--- WHAT TO PRODUCE ---
Where the data below begins, start duplicating lines exactly, and finish with the line containing "##### What you’ll"; add nothing else. Leave the pictures out.
*** RECORDS PROVIDED ***
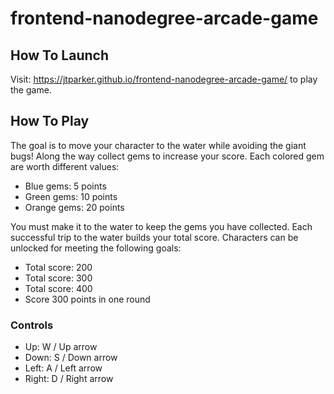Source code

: frontend-nanodegree-arcade-game
===============================

## How To Launch

Visit: https://jtparker.github.io/frontend-nanodegree-arcade-game/ to play the game.

## How To Play

The goal is to move your character to the water while avoiding the giant bugs! Along the way collect gems to increase your score. Each colored gem are worth different values:

* Blue gems: 5 points
* Green gems: 10 points
* Orange gems: 20 points

You must make it to the water to keep the gems you have collected. Each successful trip to the water builds your total score. Characters can be unlocked for meeting the following goals:

*  Total score: 200
*  Total score: 300
*  Total score: 400
*  Score 300 points in one round

### Controls

* Up: W / Up arrow
* Down: S / Down arrow
* Left: A / Left arrow
* Right: D / Right arrow
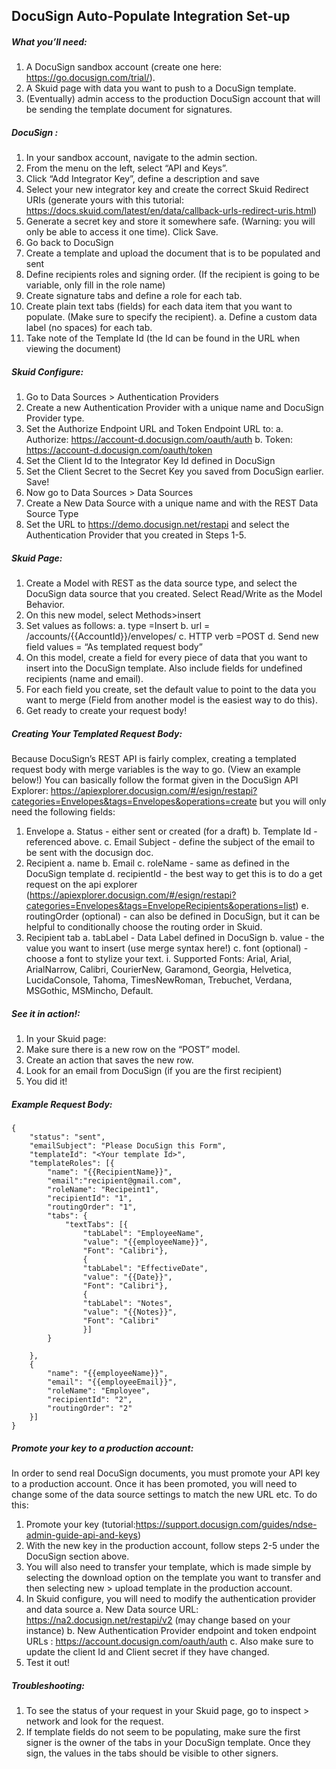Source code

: 

## DocuSign Auto-Populate Integration Set-up
 
##### What you’ll need: 
1.	A DocuSign sandbox account (create one here: https://go.docusign.com/trial/).
2.	A Skuid page with data you want to push to a DocuSign template.
3.	(Eventually) admin access to the production DocuSign account that will be sending the template document for signatures.

##### DocuSign : 
1.	In your sandbox account, navigate to the admin section. 
2.	From the menu on the left, select “API and Keys”.
3.	Click “Add Integrator Key”, define a description and save
4.	Select your new integrator key and create the correct Skuid Redirect URIs (generate yours with this tutorial: https://docs.skuid.com/latest/en/data/callback-urls-redirect-uris.html)
5.	Generate a secret key and store it somewhere safe. (Warning: you will only be able to access it one time). Click Save. 
6.	Go back to DocuSign 
7.	Create a template and upload the document that is to be populated and sent 
8.	Define recipients roles and signing order. (If the recipient is going to be variable, only fill in the role name)
9.	Create signature tabs and define a role for each tab. 
10.	Create plain text tabs (fields) for each data item that you want to populate. (Make sure to specify the recipient). 
a.	Define a custom data label (no spaces) for each tab. 
11.	Take note of the Template Id (the Id can be found in the URL when viewing the document)
 

##### Skuid Configure: 
1.	Go to Data Sources > Authentication Providers
2.	Create a new Authentication Provider with a unique name and DocuSign Provider type. 
3.	Set the Authorize Endpoint URL and Token Endpoint URL to:
a.	 Authorize: https://account-d.docusign.com/oauth/auth
b.	Token: https://account-d.docusign.com/oauth/token
4.	Set the Client Id to the Integrator Key Id defined in DocuSign
5.	Set the Client Secret to the Secret Key you saved from DocuSign earlier. Save!
6.	Now go to Data Sources > Data Sources
7.	Create a New Data Source with a unique name and with the REST Data Source Type
8.	Set the URL to  https://demo.docusign.net/restapi and select the Authentication Provider that you created in Steps 1-5.


##### Skuid Page:
1.	Create a Model with REST as the data source type, and select the DocuSign data source that you created. Select Read/Write as the Model Behavior.
2.	On this new model, select Methods>insert
3.	Set values as follows: 
a.	type =Insert
b.	url = /accounts/{{AccountId}}/envelopes/
c.	HTTP verb =POST 
d.	Send new field values = “As templated request body” 
4.	On this model, create a field for every piece of data that you want to insert into the DocuSign template. Also include fields for undefined recipients (name and email). 
5.	For each field you create, set the default value to point to the data you want to merge (Field from another model is the easiest way to do this).
6.	Get ready to create your request body!


##### Creating Your Templated Request Body:
Because DocuSign’s REST API is fairly complex, creating a templated request body with merge variables is the way to go. (View an example below!)
You can basically follow the format given in the DocuSign API Explorer:  https://apiexplorer.docusign.com/#/esign/restapi?categories=Envelopes&tags=Envelopes&operations=create but you will only need the following fields: 
1.	Envelope
a.	Status  - either sent or created (for a draft)
b.	Template Id  - referenced above. 
c.	Email Subject - define the subject of the email to be sent with the docusign doc. 
2.	Recipient
a.	name
b.	Email
c.	roleName - same as defined in the DocuSign template
d.	recipientId - the best way to get this is to do a get request on the api explorer  (https://apiexplorer.docusign.com/#/esign/restapi?categories=Envelopes&tags=EnvelopeRecipients&operations=list) 
e.	routingOrder (optional) - can also be defined in DocuSign, but it can be helpful to conditionally choose the routing order in Skuid. 
3.	Recipient tab
a.	tabLabel - Data Label defined in DocuSign
b.	value - the value you want to insert (use merge syntax here!)
c.	font (optional) - choose a font to stylize your text. 
i.	Supported Fonts: Arial, Arial, ArialNarrow, Calibri, CourierNew, Garamond, Georgia, Helvetica,   LucidaConsole, Tahoma, TimesNewRoman, Trebuchet, Verdana, MSGothic, MSMincho, Default.

##### See it in action!: 
1.	In your Skuid page:
2.	Make sure there is a new row on the “POST” model. 
3.	Create an action that saves the new row. 
4.	Look for an email from DocuSign (if you are the first recipient) 
5.	You did it!

##### Example Request Body:  
 


    {
        "status": "sent",
        "emailSubject": "Please DocuSign this Form",
        "templateId": "<Your template Id>",
        "templateRoles": [{
            "name": "{{RecipientName}}",
            "email":"recipient@gmail.com",
            "roleName": "Recipeint1",
            "recipientId": "1",
            "routingOrder": "1",
            "tabs": {
                "textTabs": [{
                    "tabLabel": "EmployeeName",
                    "value": "{{employeeName}}",
                    "Font": "Calibri"},
                    {
                    "tabLabel": "EffectiveDate",
                    "value": "{{Date}}",
                    "Font": "Calibri"},                        
                    {
                    "tabLabel": "Notes",
                    "value": "{{Notes}}",
                    "Font": "Calibri"
                    }]
            }
            
        },
        {
            "name": "{{employeeName}}",
            "email": "{{employeeEmail}}",
            "roleName": "Employee",
            "recipientId": "2",
            "routingOrder": "2"
        }]
    }

##### Promote your key to a production account: 
In order to send real DocuSign documents, you must promote your API key to a production account. Once it has been promoted, you will need to change some of the data source settings to match the new URL etc. 
To do this:
1.	Promote your key (tutorial:https://support.docusign.com/guides/ndse-admin-guide-api-and-keys) 
2.	With the new key in the production account, follow steps 2-5 under the DocuSign section above. 
3.	You will also need to transfer your template, which is made simple by selecting the download option on the template you want to transfer and then selecting new > upload template in the production account. 
4.	In Skuid configure, you will need to modify the authentication provider and data source
a.	New Data source URL: https://na2.docusign.net/restapi/v2 (may change based on your instance)
b.	New Authentication Provider endpoint and token endpoint URLs : https://account.docusign.com/oauth/auth
c.	Also make sure to update the client Id and Client secret if they have changed.
6.	Test it out! 

##### Troubleshooting:
1.	To see the status of your request in your Skuid page, go to inspect > network and look for the request. 
2.	If template fields do not seem to be populating, make sure the first signer is the owner of the tabs in your DocuSign template. Once they sign, the values in the tabs should be visible to other signers. 


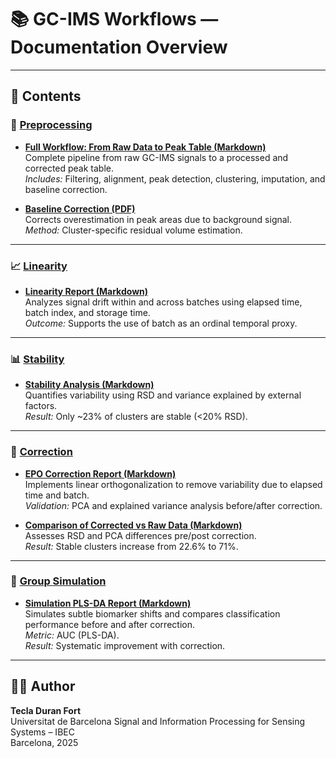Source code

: # 📚 GC-IMS Workflows — Documentation Overview

---

## 📂 Contents

### 🔬 [Preprocessing](Preprocessing/)

- **[Full Workflow: From Raw Data to Peak Table (Markdown)](Preprocessing/Full_workflow.md)**  
  Complete pipeline from raw GC-IMS signals to a processed and corrected peak table.  
  *Includes:* Filtering, alignment, peak detection, clustering, imputation, and baseline correction.

- **[Baseline Correction (PDF)](Preprocessing/baseline_correction.pdf)**  
  Corrects overestimation in peak areas due to background signal.  
  *Method:* Cluster-specific residual volume estimation.


---

### 📈 [Linearity](Linearity/)
- **[Linearity Report (Markdown)](Linearity/linearity_report.md)**  
  Analyzes signal drift within and across batches using elapsed time, batch index, and storage time.  
  *Outcome:* Supports the use of batch as an ordinal temporal proxy.

---

### 📊 [Stability](Stability/)
- **[Stability Analysis (Markdown)](Stability/stability_analysis.md)**  
  Quantifies variability using RSD and variance explained by external factors.  
  *Result:* Only ~23% of clusters are stable (<20% RSD).

---

### 🧮 [Correction](Correction/)
- **[EPO Correction Report (Markdown)](Correction/linear_correction.md)**  
  Implements linear orthogonalization to remove variability due to elapsed time and batch.  
  *Validation:* PCA and explained variance analysis before/after correction.

- **[Comparison of Corrected vs Raw Data (Markdown)](Correction/correction_stability_comparison.md)**  
  Assesses RSD and PCA differences pre/post correction.  
  *Result:* Stable clusters increase from 22.6% to 71%.

---

### 🧪 [Group Simulation](Group_Simulation/)
- **[Simulation PLS-DA Report (Markdown)](Group_Simulation/simulation_plsda.md)**  
  Simulates subtle biomarker shifts and compares classification performance before and after correction.  
  *Metric:* AUC (PLS-DA).  
  *Result:* Systematic improvement with correction.

---

## 👩‍🔬 Author

**Tecla Duran Fort**  
Universitat de Barcelona
Signal and Information Processing for Sensing Systems – IBEC  
Barcelona, 2025
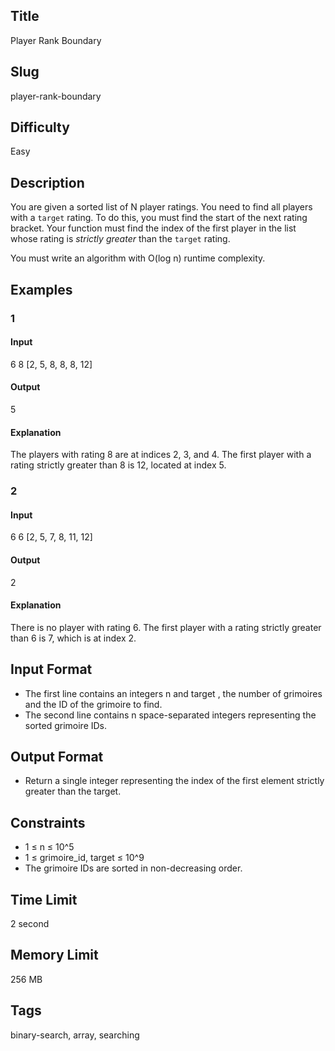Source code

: ## Title

Player Rank Boundary

## Slug

player-rank-boundary

## Difficulty

Easy

## Description

You are given a sorted list of N player ratings. You need to find all players with a `target` rating. To do this, you must find the start of the next rating bracket. Your function must find the index of the first player in the list whose rating is *strictly greater* than the `target` rating.

You must write an algorithm with O(log n) runtime complexity.

## Examples

### 1

#### Input

6 8
[2, 5, 8, 8, 8, 12]


#### Output

5

#### Explanation

The players with rating 8 are at indices 2, 3, and 4. The first player with a rating strictly greater than 8 is 12, located at index 5.

### 2

#### Input

6 6
[2, 5, 7, 8, 11, 12]

#### Output

2

#### Explanation

There is no player with rating 6. The first player with a rating strictly greater than 6 is 7, which is at index 2.

## Input Format

- The first line contains an integers n and target , the number of grimoires and the ID of the grimoire to find. 
- The second line contains n space-separated integers representing the sorted grimoire IDs.


## Output Format

- Return a single integer representing the index of the first element strictly greater than the target.

## Constraints

- 1 ≤ n ≤ 10^5
- 1 ≤ grimoire_id, target ≤ 10^9
- The grimoire IDs are sorted in non-decreasing order.

## Time Limit

2 second

## Memory Limit

256 MB

## Tags

binary-search, array, searching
*** End of RECORDS PROVIDED ***
--- PROBLEM SOLUTION ---
Source code

: frontend-nanodegree-arcade-game
===============================

## How To Launch

Visit: https://jtparker.github.io/frontend-nanodegree-arcade-game/ to play the game.

## How To Play

The goal is to move your character to the water while avoiding the giant bugs! Along the way collect gems to increase your score. Each colored gem are worth different values:

* Blue gems: 5 points
* Green gems: 10 points
* Orange gems: 20 points

You must make it to the water to keep the gems you have collected. Each successful trip to the water builds your total score. Characters can be unlocked for meeting the following goals:

*  Total score: 200
*  Total score: 300
*  Total score: 400
*  Score 300 points in one round

### Controls

* Up: W / Up arrow
* Down: S / Down arrow
* Left: A / Left arrow
* Right: D / Right arrow
Source code

: 

## DocuSign Auto-Populate Integration Set-up
 
##### What you’ll need: 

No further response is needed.